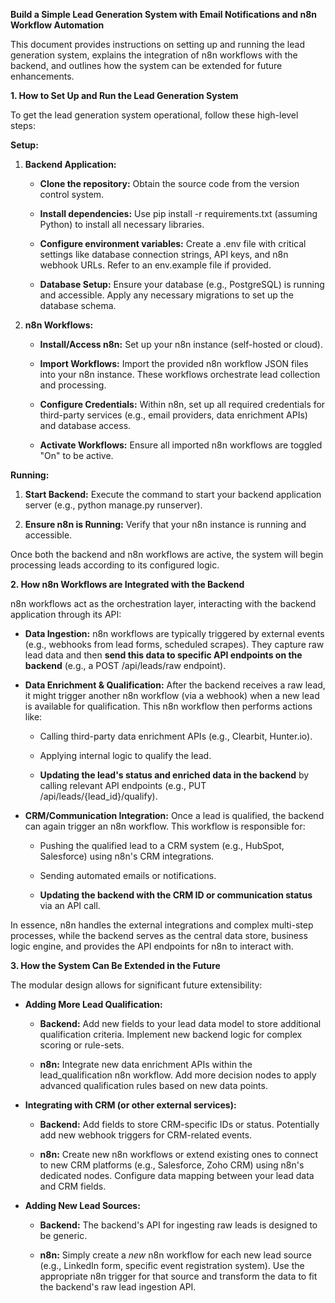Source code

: **Build a Simple Lead Generation System with Email Notifications and n8n
Workflow Automation**

This document provides instructions on setting up and running the lead
generation system, explains the integration of n8n workflows with the
backend, and outlines how the system can be extended for future
enhancements.

**1. How to Set Up and Run the Lead Generation System**

To get the lead generation system operational, follow these high-level
steps:

**Setup:**

1.  **Backend Application:**

    - **Clone the repository:** Obtain the source code from the version
      control system.

    - **Install dependencies:** Use pip install -r requirements.txt
      (assuming Python) to install all necessary libraries.

    - **Configure environment variables:** Create a .env file with
      critical settings like database connection strings, API keys, and
      n8n webhook URLs. Refer to an env.example file if provided.

    - **Database Setup:** Ensure your database (e.g., PostgreSQL) is
      running and accessible. Apply any necessary migrations to set up
      the database schema.

2.  **n8n Workflows:**

    - **Install/Access n8n:** Set up your n8n instance (self-hosted or
      cloud).

    - **Import Workflows:** Import the provided n8n workflow JSON files
      into your n8n instance. These workflows orchestrate lead
      collection and processing.

    - **Configure Credentials:** Within n8n, set up all required
      credentials for third-party services (e.g., email providers, data
      enrichment APIs) and database access.

    - **Activate Workflows:** Ensure all imported n8n workflows are
      toggled \"On\" to be active.

**Running:**

1.  **Start Backend:** Execute the command to start your backend
    application server (e.g., python manage.py runserver).

2.  **Ensure n8n is Running:** Verify that your n8n instance is running
    and accessible.

Once both the backend and n8n workflows are active, the system will
begin processing leads according to its configured logic.

**2. How n8n Workflows are Integrated with the Backend**

n8n workflows act as the orchestration layer, interacting with the
backend application through its API:

- **Data Ingestion:** n8n workflows are typically triggered by external
  events (e.g., webhooks from lead forms, scheduled scrapes). They
  capture raw lead data and then **send this data to specific API
  endpoints on the backend** (e.g., a POST /api/leads/raw endpoint).

- **Data Enrichment & Qualification:** After the backend receives a raw
  lead, it might trigger another n8n workflow (via a webhook) when a new
  lead is available for qualification. This n8n workflow then performs
  actions like:

  - Calling third-party data enrichment APIs (e.g., Clearbit,
    Hunter.io).

  - Applying internal logic to qualify the lead.

  - **Updating the lead\'s status and enriched data in the backend** by
    calling relevant API endpoints (e.g., PUT
    /api/leads/{lead_id}/qualify).

- **CRM/Communication Integration:** Once a lead is qualified, the
  backend can again trigger an n8n workflow. This workflow is
  responsible for:

  - Pushing the qualified lead to a CRM system (e.g., HubSpot,
    Salesforce) using n8n\'s CRM integrations.

  - Sending automated emails or notifications.

  - **Updating the backend with the CRM ID or communication status** via
    an API call.

In essence, n8n handles the external integrations and complex multi-step
processes, while the backend serves as the central data store, business
logic engine, and provides the API endpoints for n8n to interact with.

**3. How the System Can Be Extended in the Future**

The modular design allows for significant future extensibility:

- **Adding More Lead Qualification:**

  - **Backend:** Add new fields to your lead data model to store
    additional qualification criteria. Implement new backend logic for
    complex scoring or rule-sets.

  - **n8n:** Integrate new data enrichment APIs within the
    lead_qualification n8n workflow. Add more decision nodes to apply
    advanced qualification rules based on new data points.

- **Integrating with CRM (or other external services):**

  - **Backend:** Add fields to store CRM-specific IDs or status.
    Potentially add new webhook triggers for CRM-related events.

  - **n8n:** Create new n8n workflows or extend existing ones to connect
    to new CRM platforms (e.g., Salesforce, Zoho CRM) using n8n\'s
    dedicated nodes. Configure data mapping between your lead data and
    CRM fields.

- **Adding New Lead Sources:**

  - **Backend:** The backend\'s API for ingesting raw leads is designed
    to be generic.

  - **n8n:** Simply create a *new* n8n workflow for each new lead source
    (e.g., LinkedIn form, specific event registration system). Use the
    appropriate n8n trigger for that source and transform the data to
    fit the backend\'s raw lead ingestion API.
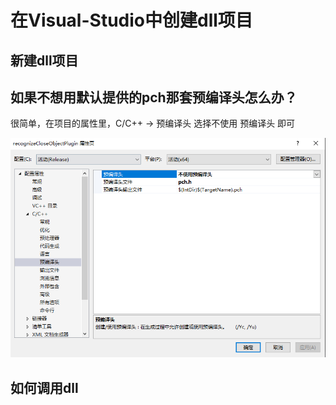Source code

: # 在Visual-Studio中创建dll项目

## 新建dll项目

## 如果不想用默认提供的pch那套预编译头怎么办？

很简单，在项目的属性里，C/C++ -> 预编译头 选择不使用 预编译头 即可

![](asset/不使用预编译头.png)

## 如何调用dll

■ ■ ■ ■ ■

**Required action:**
Each line above that holds the string "qualify" should be copied and shown.

**Solution to the exercise:**
  - Applying internal logic to qualify the lead.
    /api/leads/{lead_id}/qualify).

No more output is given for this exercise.